Dataset management tools
The usage of all the available gb2 tools is shown.
In most cases, examples of how to use them can be obtained with the flag --usage
.
gb2_ds_get
Download remote file to local directory (Default: current directory) –new option to download using rucio. This is experimental functionality, and will eventually be a default way. Examples:
$ gb2_ds_get myProject
$ gb2_ds_get "project/sub00/file00*.root"
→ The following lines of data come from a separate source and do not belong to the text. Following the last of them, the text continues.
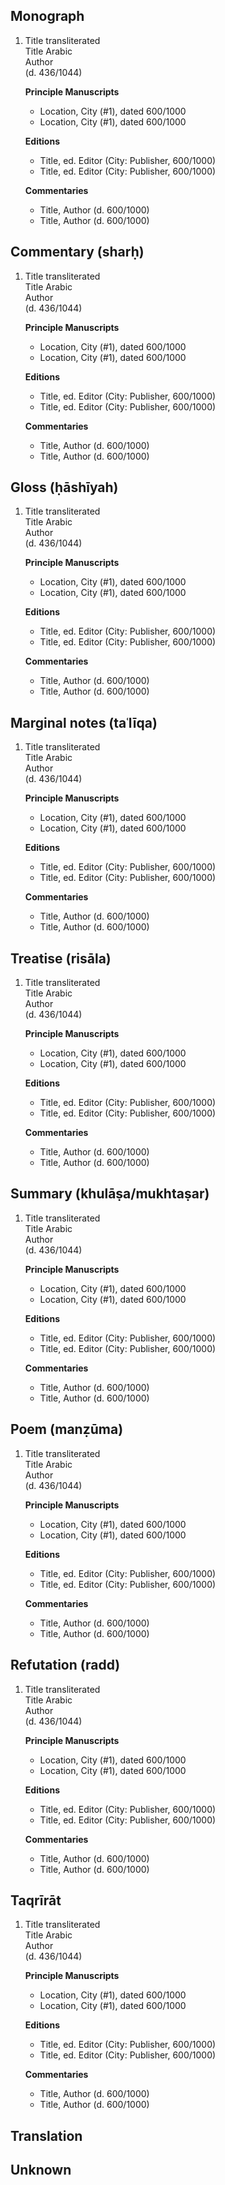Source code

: ## Monograph

1. Title transliterated  
   Title Arabic  
   Author  
   (d. 436/1044)

   **Principle Manuscripts**
    * Location, City (#1), dated 600/1000
    * Location, City (#1), dated 600/1000

   **Editions**
    * Title, ed. Editor (City: Publisher, 600/1000)
    * Title, ed. Editor (City: Publisher, 600/1000)

   **Commentaries**
    * Title, Author (d. 600/1000)
    * Title, Author (d. 600/1000)

## Commentary (sharḥ)

1. Title transliterated  
   Title Arabic  
   Author  
   (d. 436/1044)

   **Principle Manuscripts**
    * Location, City (#1), dated 600/1000
    * Location, City (#1), dated 600/1000

   **Editions**
    * Title, ed. Editor (City: Publisher, 600/1000)
    * Title, ed. Editor (City: Publisher, 600/1000)

   **Commentaries**
    * Title, Author (d. 600/1000)
    * Title, Author (d. 600/1000)

## Gloss (ḥāshīyah)

1. Title transliterated  
   Title Arabic  
   Author  
   (d. 436/1044)

   **Principle Manuscripts**
    * Location, City (#1), dated 600/1000
    * Location, City (#1), dated 600/1000

   **Editions**
    * Title, ed. Editor (City: Publisher, 600/1000)
    * Title, ed. Editor (City: Publisher, 600/1000)

   **Commentaries**
    * Title, Author (d. 600/1000)
    * Title, Author (d. 600/1000)

## Marginal notes (taʿlīqa)

1. Title transliterated  
   Title Arabic  
   Author  
   (d. 436/1044)

   **Principle Manuscripts**
    * Location, City (#1), dated 600/1000
    * Location, City (#1), dated 600/1000

   **Editions**
    * Title, ed. Editor (City: Publisher, 600/1000)
    * Title, ed. Editor (City: Publisher, 600/1000)

   **Commentaries**
    * Title, Author (d. 600/1000)
    * Title, Author (d. 600/1000)

## Treatise (risāla)

1. Title transliterated  
   Title Arabic  
   Author  
   (d. 436/1044)

   **Principle Manuscripts**
    * Location, City (#1), dated 600/1000
    * Location, City (#1), dated 600/1000

   **Editions**
    * Title, ed. Editor (City: Publisher, 600/1000)
    * Title, ed. Editor (City: Publisher, 600/1000)

   **Commentaries**
    * Title, Author (d. 600/1000)
    * Title, Author (d. 600/1000)

## Summary (khulāṣa/mukhtaṣar)

1. Title transliterated  
   Title Arabic  
   Author  
   (d. 436/1044)

   **Principle Manuscripts**
    * Location, City (#1), dated 600/1000
    * Location, City (#1), dated 600/1000

   **Editions**
    * Title, ed. Editor (City: Publisher, 600/1000)
    * Title, ed. Editor (City: Publisher, 600/1000)

   **Commentaries**
    * Title, Author (d. 600/1000)
    * Title, Author (d. 600/1000)

## Poem (manẓūma)

1. Title transliterated  
   Title Arabic  
   Author  
   (d. 436/1044)

   **Principle Manuscripts**
    * Location, City (#1), dated 600/1000
    * Location, City (#1), dated 600/1000

   **Editions**
    * Title, ed. Editor (City: Publisher, 600/1000)
    * Title, ed. Editor (City: Publisher, 600/1000)

   **Commentaries**
    * Title, Author (d. 600/1000)
    * Title, Author (d. 600/1000)

## Refutation (radd)

1. Title transliterated  
   Title Arabic  
   Author  
   (d. 436/1044)

   **Principle Manuscripts**
    * Location, City (#1), dated 600/1000
    * Location, City (#1), dated 600/1000

   **Editions**
    * Title, ed. Editor (City: Publisher, 600/1000)
    * Title, ed. Editor (City: Publisher, 600/1000)

   **Commentaries**
    * Title, Author (d. 600/1000)
    * Title, Author (d. 600/1000)

## Taqrīrāt

1. Title transliterated  
   Title Arabic  
   Author  
   (d. 436/1044)

   **Principle Manuscripts**
    * Location, City (#1), dated 600/1000
    * Location, City (#1), dated 600/1000

   **Editions**
    * Title, ed. Editor (City: Publisher, 600/1000)
    * Title, ed. Editor (City: Publisher, 600/1000)

   **Commentaries**
    * Title, Author (d. 600/1000)
    * Title, Author (d. 600/1000)

## Translation

## Unknown

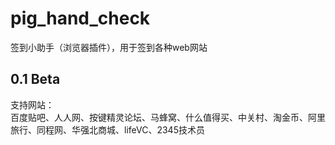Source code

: # pig_hand_check
签到小助手（浏览器插件），用于签到各种web网站


## 0.1 Beta
支持网站：<br/>
百度贴吧、人人网、按键精灵论坛、马蜂窝、什么值得买、中关村、淘金币、阿里旅行、同程网、华强北商城、lifeVC、2345技术员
$ gb2_ds_get myproject --new
usage: gb2_ds_get [-h] [-v] [--usage] [-o local directory] [-u USER] [-r {MC,data,user}] [-l] [--new] [-f] [--noSubDir] [-i file with lfns] [--failed_lfns filename.txt] [--se SE]
dataset
Positional Arguments
- dataset
specify dataset name
Named Arguments
- -v, --verbose
increase verbosity (up to -vv)
Default:
0
- --usage
show detailed usage
- -o, --output_dir
path to local directory
- -u, --user
specify user name
- -r, --subcate
Possible choices: MC, data, user
specify a dataset category
- -l, --long
long listing (-ll: extra long)
- --new
Enables experimental feature(s) for the tool.
Default:
False
- -f, --force
skip confirmation
Default:
False
- --noSubDir
Avoid downloading of files in subdirectories of the given dataset
Default:
False
- -i, --input_dslist
Input file with list of LFNs to download
- --failed_lfns
Set the name of the text file where failed LFNs will be stored
- --se
Select an SE
gb2_ds_list
List datasets or files in specified directory . Files only with the status ‘good’ in the metadata catalog are shown by default. Use the option -s to list the files with other statuses, and ‘-s all’ to list all the files. Examples:
$ gb2_ds_list -u username
$ gb2_ds_list "/belle/MC/signal/B2DstpDstm/mcprod*/BGx*"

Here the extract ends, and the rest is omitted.